Je connais depuis maintenant plus de 20 ans les marchés financiers pour y avoir pratiqué les 4 types d’opérations de marché que l’on peut rencontrer
- opérations de trading et d’arbitrage qui, au-delà de leur dimension dite « spéculative » sont censées favoriser la liquidité des marchés et corriger les anomalies de valorisation de certains actifs financiers
- opérations d’investissement qui doivent permettre de replacer sur les marchés les excédents de liquidités inutilisées pour financer l’économie
- opérations de refinancement pour lever de la liquidité dans des conditions économiques et financières les moins défavorables possibles
- enfin les opérations de couverture pour préserver les équilibres financiers de la banque et pour couvrir les risques financiers
Dès lors, l’on doit aussi pouvoir comprendre pourquoi et comment des dysfonctionnements qui ont défrayé la chronique (fraude, manipulations, positions avec levier sans commune mesure avec les limites de risque, défaillances dans l’organisation des activités de marché) peuvent-ils encore se produire ?
RETOUR DANS LE PASSÉ
Attention, ne confondons pas fraude, escroquerie et ysfonctionnements majeurs dans l’organisation des activités de marché. Parmi les escroqueries les plus célèbres, on citera l’affaire Madoff et l’affaire Stanford
Fraude pyramidale organisée par Bernard Madoff qui a fait perdre quelque 50 Mds$ à des banques, des particuliers, des universités ou des organisations caritatives
L’affaire Stanford (2009)
Escroquerie du milliardaire Allen Stanford portant sur 8 Mds$ (dont 1,6 milliard pour son bénéfice personnel), de blanchiment d’argent et d’obstruction à la justice. L’escroquerie a commencé en septembre 1999 et a concerné essentiellement des investisseurs américains.

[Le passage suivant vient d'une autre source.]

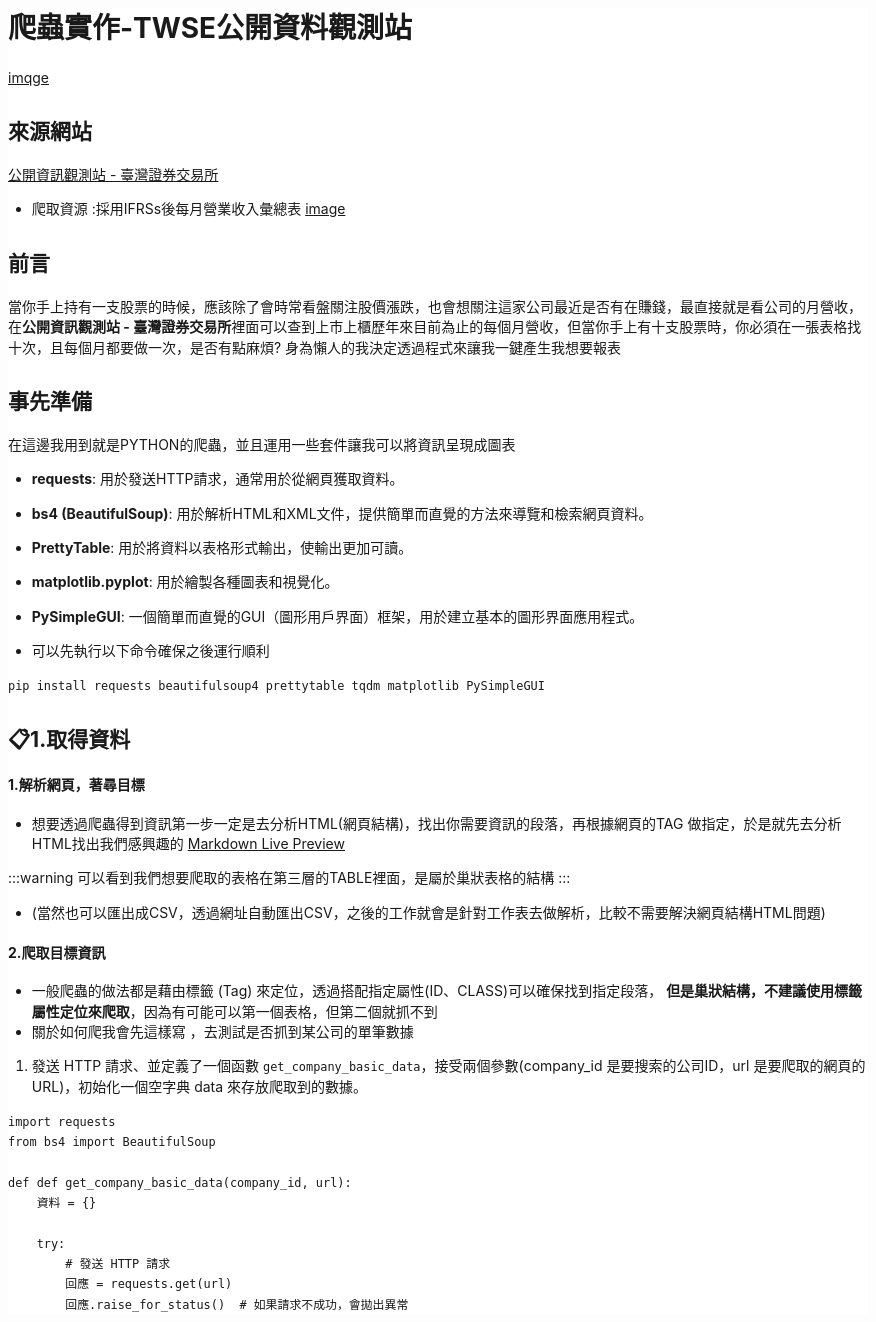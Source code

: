 # 爬蟲實作-TWSE公開資料觀測站 
[imqge](https://hackmd.io/_uploads/ryd1UIhB6.png)


## 來源網站
[公開資訊觀測站 - 臺灣證券交易所](https://mops.twse.com.tw/mops/web/index)
* 爬取資源 :採用IFRSs後每月營業收入彙總表
[image](https://hackmd.io/_uploads/ryYGn8nS6.png)


## 前言
當你手上持有一支股票的時候，應該除了會時常看盤關注股價漲跌，也會想關注這家公司最近是否有在賺錢，最直接就是看公司的月營收，在**公開資訊觀測站 - 臺灣證券交易所**裡面可以查到上市上櫃歷年來目前為止的每個月營收，但當你手上有十支股票時，你必須在一張表格找十次，且每個月都要做一次，是否有點麻煩? 身為懶人的我決定透過程式來讓我一鍵產生我想要報表


 ## 事先準備
在這邊我用到就是PYTHON的爬蟲，並且運用一些套件讓我可以將資訊呈現成圖表
* **requests**: 用於發送HTTP請求，通常用於從網頁獲取資料。

* **bs4 (BeautifulSoup)**: 用於解析HTML和XML文件，提供簡單而直覺的方法來導覽和檢索網頁資料。

* **PrettyTable**: 用於將資料以表格形式輸出，使輸出更加可讀。


* **matplotlib.pyplot**: 用於繪製各種圖表和視覺化。

* **PySimpleGUI**: 一個簡單而直覺的GUI（圖形用戶界面）框架，用於建立基本的圖形界面應用程式。

* 可以先執行以下命令確保之後運行順利
```BASH=
pip install requests beautifulsoup4 prettytable tqdm matplotlib PySimpleGUI

```


## 📋1.取得資料 
#### 1.解析網頁，著尋目標
* 想要透過爬蟲得到資訊第一步一定是去分析HTML(網頁結構)，找出你需要資訊的段落，再根據網頁的TAG 做指定，於是就先去分析HTML找出我們感興趣的
    [Markdown Live Preview](https://hackmd.io/_uploads/BygvAvnS6.png)
  
:::warning
可以看到我們想要爬取的表格在第三層的TABLE裡面，是屬於巢狀表格的結構
:::

* (當然也可以匯出成CSV，透過網址自動匯出CSV，之後的工作就會是針對工作表去做解析，比較不需要解決網頁結構HTML問題)
#### 2.爬取目標資訊
* 一般爬蟲的做法都是藉由標籤 (Tag) 來定位，透過搭配指定屬性(ID、CLASS)可以確保找到指定段落， **但是巢狀結構，不建議使用標籤屬性定位來爬取**，因為有可能可以第一個表格，但第二個就抓不到
* 關於如何爬我會先這樣寫 ，去測試是否抓到某公司的單筆數據


1. 發送 HTTP 請求、並定義了一個函數 `get_company_basic_data`，接受兩個參數(company_id 是要搜索的公司ID，url 是要爬取的網頁的URL)，初始化一個空字典 data 來存放爬取到的數據。
```python=
import requests
from bs4 import BeautifulSoup

def def get_company_basic_data(company_id, url):
    資料 = {}

    try:
        # 發送 HTTP 請求
        回應 = requests.get(url)
        回應.raise_for_status()  # 如果請求不成功，會拋出異常

```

Ce sont les scandales de trading ou dysfonctionnements dans l’organisation des activités de marché des banques qui nous intéressent ici
Souvenirs, souvenirs…
En février 1995, la plus ancienne banque d’affaires britannique, Barings fait défaut suite aux pertes accumulées de 1.3 Mds$ sur les futures Nikkei par son trader Nick Leeson basé à Singapour. Ce trader assurait tout à la fois les opérations d’engagement (front office) , de contrôle des opérations (middle office) et de comptabilisation de ces opérations (Back Office). La séparation des fonctions est pourtant la base d’une organisation sécurisée des activités de marché.
L’affaire Sumitomo (1996)
Yasuo Hamanaka, patron du trading sur le marché du cuivre au sein de la société japonaise de négoce Sumitomo Corp., a quant à lui fait perdre 2,6 Mds$ à son entreprise en réalisant des transactions frauduleuses durant 10 ans jusqu’en 1996. Tout ceci rend naturellement perplexe quant aux complicités et à l’absence cruelle de contrôles.
Moins connu mais tout aussi époustouflant , le scandale Allfirst (2003) John Rusnak, trader devises pour la banque irlandaise Allfirst Financial, avait réussi à « cacher » 691 M$ de pertes de trading. Sur un marché comme le forex, ceci paraît assez hallucinant.
L’affaire Kerviel de la Société Générale (2008)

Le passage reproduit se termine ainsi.